If you take a peek into the earliest centuries of Christianity, you’d stumble upon a bunch of texts called “Gospels” that didn’t find wide enough acceptance to be included in the collection of texts we now call the New Testament. We cannot know for exact certain why certain texts were included or excluded. The whole process was not clear cut; we get different lists of “canonical” or accepted New Testament texts from different early church leaders, but over time the list was winnowed down to what we have. Perhaps it was a “less is more” approach. There were a lot of texts floating around – and some of them were a little outlandish and overwrought, and some of them were dangerously hateful toward the body, or antagonistic toward anyone who wasn’t smart enough to comprehend complicated philosophy, or they might have injected worse forms of antisemitism into the Bible.
And so that means that some of the infancy and childhood stories of Jesus are left out, too. There were stories floating around about Jesus’ childhood and the “hidden years” of his young adult life, but maybe those stories would have ended up pushing away and suppressing Jesus’ humanity entirely.
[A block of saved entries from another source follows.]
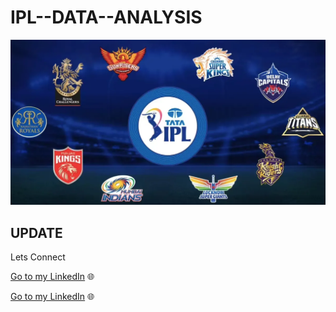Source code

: # IPL--DATA--ANALYSIS 

![IPL](https://github.com/NiteshGautam20/IPL-DATA-ANALYSIS/blob/main/Tata-IPL-2022-how-to-book-tickets.webp)
 

## UPDATE 

 

Lets Connect

[Go to my LinkedIn](https://www.linkedin.com/in/nitesh-gautam-2a7a87209/) 🌐


 

[Go to my LinkedIn](https://www.linkedin.com/in/nitesh-gautam-2a7a87209/) 🌐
One of the most challenging of these early church texts is the Infancy Gospel of Thomas – not to be confused with the Gospel of Thomas, which is more of a list of sayings. The Infancy Gospel of Thomas tells the story of Jesus’ childhood, and let me tell you it is not pleasant reading. In its attempt to show that Jesus was fully divine from birth, the stories it tells makes Jesus look like a holy terror. The Jesus we know in the canonical Gospels where he refuses to condemn and hate those who crucify him is not what we get in that Infancy Gospel of Thomas; the writer of the Infancy Gospel apparently thought that child Jesus would use his powers to strike down a kid who bumped him or a kid who messed up a pond Jesus was making. Zap!
The Infancy Gospel of Thomas twists our understanding of divine and human and showcases the worst of each, not the best. What does that story tell us about God and humanity? That Infancy Gospel of Thomas suggests that God and humanity are ultimately short-tempered, angry, pompous, eager to abuse power, wanting vengeance and punishment, desiring to show power over others … that’s the depiction of the divine and human in that text. I’m glad the Church saw through that text and said, “That’s not the Jesus we know – we’re not including this story.” The Church knows that Jesus is the best of our humanity and the fullness of God, and the Church recognized that this story did not tell the truth about Jesus.
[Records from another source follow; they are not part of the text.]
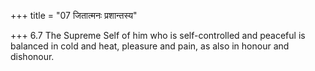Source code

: +++
title = "07 जितात्मनः प्रशान्तस्य"

+++
6.7 The Supreme Self of him who is self-controlled and peaceful is
balanced in cold and heat, pleasure and pain, as also in honour and
dishonour.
But so then what is the image we get in the Gospel of Luke that we read today, this short story about Jesus and the Temple?
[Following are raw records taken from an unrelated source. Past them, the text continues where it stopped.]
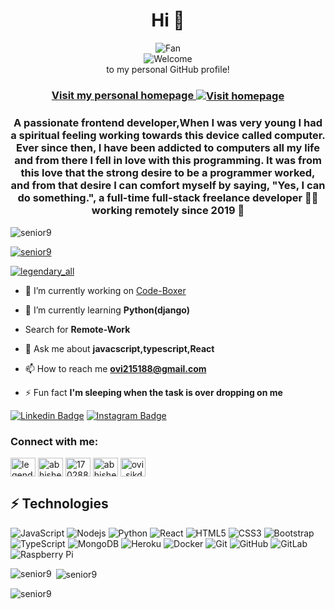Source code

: 

<h1 align="center">Hi 👋</h1>


<div align="center">
<img src="https://github.com/fnky/fnky/raw/fnky/img/fan-1.gif" alt="Fan" align="center">
</div>

<div align="center">
<img src="https://github.com/fnky/fnky/raw/fnky/img/welcome-fire.gif" alt="Welcome" align="center">
</div>

<div align="center">
to my personal GitHub profile!
</div>


<h3 align="center">
<a href="https://cbp.io">Visit my personal homepage
<img src="https://github.com/fnky/fnky/raw/fnky/img/website.gif" alt="Visit homepage" align="center">
</a>
</h3>



<h3 align="center">A passionate frontend developer,When I was very young I had a spiritual feeling working towards this device called computer. Ever since then, I have been addicted to computers all my life and from there I fell in love with this programming. It was from this love that the strong desire to be a programmer worked, and from that desire I can comfort myself by saying, "Yes, I can do something.", a full-time full-stack freelance developer 👨‍💻 working remotely since 2019 🚀</h3>

<p align="left"> <img src="https://komarev.com/ghpvc/?username=senior9&label=Profile%20views&color=0e75b6&style=flat" alt="senior9" /> </p>

<p align="left"> <a href="https://github.com/ryo-ma/github-profile-trophy"><img src="https://github-profile-trophy.vercel.app/?username=senior9" alt="senior9" /></a> </p>

<p align="left"> <a href="https://twitter.com/legendary_all" target="blank"><img src="https://img.shields.io/twitter/follow/legendary_all?logo=twitter&style=for-the-badge" alt="legendary_all" /></a> </p>

- 🔭 I’m currently working on [Code-Boxer](https://www.linkedin.com/in/abhishek--sikdar/)

- 🌱 I’m currently learning **Python(django)**

- Search for **Remote-Work**

- 💬 Ask me about **javacscript,typescript,React**

- 📫 How to reach me **ovi215188@gmail.com**

- ⚡ Fun fact **I'm sleeping when the task is over dropping on me**


[![Linkedin Badge](https://img.shields.io/badge/-abhishek--sikdar-blue?style=flat-square&logo=Linkedin&logoColor=white&link=https://www.linkedin.com/in/abhishek--sikdar/)](https://www.linkedin.com/in/abhishek--sikdar/)
[![Instagram Badge](https://img.shields.io/badge/-ovi_sikdar-purple?style=flat-square&logo=instagram&logoColor=white&link=https://instagram.com/ovi_sikdar/)](https://instagram.com/ovi_sikdar/)



<h3 align="left">Connect with me:</h3>
<p align="left">
<a href="https://twitter.com/legendary_all" target="blank"><img align="center" src="https://raw.githubusercontent.com/rahuldkjain/github-profile-readme-generator/master/src/images/icons/Social/twitter.svg" alt="legendary_all" height="30" width="40" /></a>
<a href="https://linkedin.com/in/abhishek--sikdar" target="blank"><img align="center" src="https://raw.githubusercontent.com/rahuldkjain/github-profile-readme-generator/master/src/images/icons/Social/linked-in-alt.svg" alt="abhishek--sikdar" height="30" width="40" /></a>
<a href="https://stackoverflow.com/users/17028877" target="blank"><img align="center" src="https://raw.githubusercontent.com/rahuldkjain/github-profile-readme-generator/master/src/images/icons/Social/stack-overflow.svg" alt="17028877" height="30" width="40" /></a>
<a href="https://fb.com/abhishek.sikdarr" target="blank"><img align="center" src="https://raw.githubusercontent.com/rahuldkjain/github-profile-readme-generator/master/src/images/icons/Social/facebook.svg" alt="abhishek.sikdarr" height="30" width="40" /></a>
<a href="https://instagram.com/ovi_sikdar" target="blank"><img align="center" src="https://raw.githubusercontent.com/rahuldkjain/github-profile-readme-generator/master/src/images/icons/Social/instagram.svg" alt="ovi_sikdar" height="30" width="40" /></a>
</p>


## ⚡ Technologies

![JavaScript](https://img.shields.io/badge/-JavaScript-black?style=flat-square&logo=javascript)
![Nodejs](https://img.shields.io/badge/-Nodejs-black?style=flat-square&logo=Node.js)
![Python](https://img.shields.io/badge/-Python-black?style=flat-square&logo=Python)
![React](https://img.shields.io/badge/-React-black?style=flat-square&logo=react)
![HTML5](https://img.shields.io/badge/-HTML5-E34F26?style=flat-square&logo=html5&logoColor=white)
![CSS3](https://img.shields.io/badge/-CSS3-1572B6?style=flat-square&logo=css3)
![Bootstrap](https://img.shields.io/badge/-Bootstrap-563D7C?style=flat-square&logo=bootstrap)
![TypeScript](https://img.shields.io/badge/-TypeScript-007ACC?style=flat-square&logo=typescript)
![MongoDB](https://img.shields.io/badge/-MongoDB-black?style=flat-square&logo=mongodb)
![Heroku](https://img.shields.io/badge/-Heroku-430098?style=flat-square&logo=heroku)
![Docker](https://img.shields.io/badge/-Docker-black?style=flat-square&logo=docker)
![Git](https://img.shields.io/badge/-Git-black?style=flat-square&logo=git)
![GitHub](https://img.shields.io/badge/-GitHub-181717?style=flat-square&logo=github)
![GitLab](https://img.shields.io/badge/-GitLab-FCA121?style=flat-square&logo=gitlab)
![Raspberry Pi](https://img.shields.io/badge/-Raspberry%20Pi-C51A4A?style=flat-square&logo=Raspberry-Pi)




<p><img align="left" src="https://github-readme-stats.vercel.app/api/top-langs?username=senior9&show_icons=true&locale=en&layout=compact" alt="senior9" /></p>

<p>&nbsp;<img align="center" src="https://github-readme-stats.vercel.app/api?username=senior9&show_icons=true&locale=en" alt="senior9" /></p>

<p><img align="center" src="https://github-readme-streak-stats.herokuapp.com/?user=senior9&" alt="senior9" /></p>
Jesus – devoted to faith and conversation, a wisdom of great depth, confidence, a knowledge of who He is and what He is called to do. Jesus – a human being who does not denigrate others, who doesn’t lash out at Mary and Joseph. Jesus – whose eyes could see both Heaven and Earth, to see God His Father and also see His parents, and love them, and listen to them, to keep his ears and heart open to what he could learn from them.
The Gospel of Luke story helps us to see the goodness of God and the goodness of humanity. Devoted, curious, open, steadfast, courageous, listening, growing, connected in communion and community. This short story in the Gospel of Luke tells wonderful truth about Jesus. It may be strange, it may leave us wanting more details, but it also tells us enough. Do we want to be kind and courageous, do we want to be devoted and curious, do we want to be connected to others, do we want to grow in wisdom and grace?
With this little story, we’re invited to grow more like Jesus, the real Jesus, the Jesus we saw born on Christmas. This is the Jesus we know, this is the Jesus we love, this is the Jesus who loves us. Let’s grow up to be like him. Amen.